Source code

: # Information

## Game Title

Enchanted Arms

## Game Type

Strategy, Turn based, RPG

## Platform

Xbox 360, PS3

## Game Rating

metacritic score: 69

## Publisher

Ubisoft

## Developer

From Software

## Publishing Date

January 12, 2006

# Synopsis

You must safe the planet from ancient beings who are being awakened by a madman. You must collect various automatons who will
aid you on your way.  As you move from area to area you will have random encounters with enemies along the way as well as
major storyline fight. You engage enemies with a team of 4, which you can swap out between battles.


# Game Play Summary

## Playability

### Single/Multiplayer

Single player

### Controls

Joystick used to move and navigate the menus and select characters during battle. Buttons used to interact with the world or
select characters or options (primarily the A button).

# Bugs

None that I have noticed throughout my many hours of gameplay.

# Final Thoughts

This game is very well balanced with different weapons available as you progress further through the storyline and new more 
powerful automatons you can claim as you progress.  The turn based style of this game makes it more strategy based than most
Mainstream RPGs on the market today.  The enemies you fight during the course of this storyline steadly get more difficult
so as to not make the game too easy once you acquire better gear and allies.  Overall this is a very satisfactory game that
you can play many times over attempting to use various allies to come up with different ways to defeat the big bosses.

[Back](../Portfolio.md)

- _Aim of the task_
The answer should contain nothing except the lines from the one with "# Game Play Summary" to the end of the material above, each given again exactly.

- _Solution_
# Game Play Summary

## Playability

### Single/Multiplayer

Single player

### Controls

Joystick used to move and navigate the menus and select characters during battle. Buttons used to interact with the world or
select characters or options (primarily the A button).

# Bugs

None that I have noticed throughout my many hours of gameplay.

# Final Thoughts

This game is very well balanced with different weapons available as you progress further through the storyline and new more 
powerful automatons you can claim as you progress.  The turn based style of this game makes it more strategy based than most
Mainstream RPGs on the market today.  The enemies you fight during the course of this storyline steadly get more difficult
so as to not make the game too easy once you acquire better gear and allies.  Overall this is a very satisfactory game that
you can play many times over attempting to use various allies to come up with different ways to defeat the big bosses.

[Back](../Portfolio.md)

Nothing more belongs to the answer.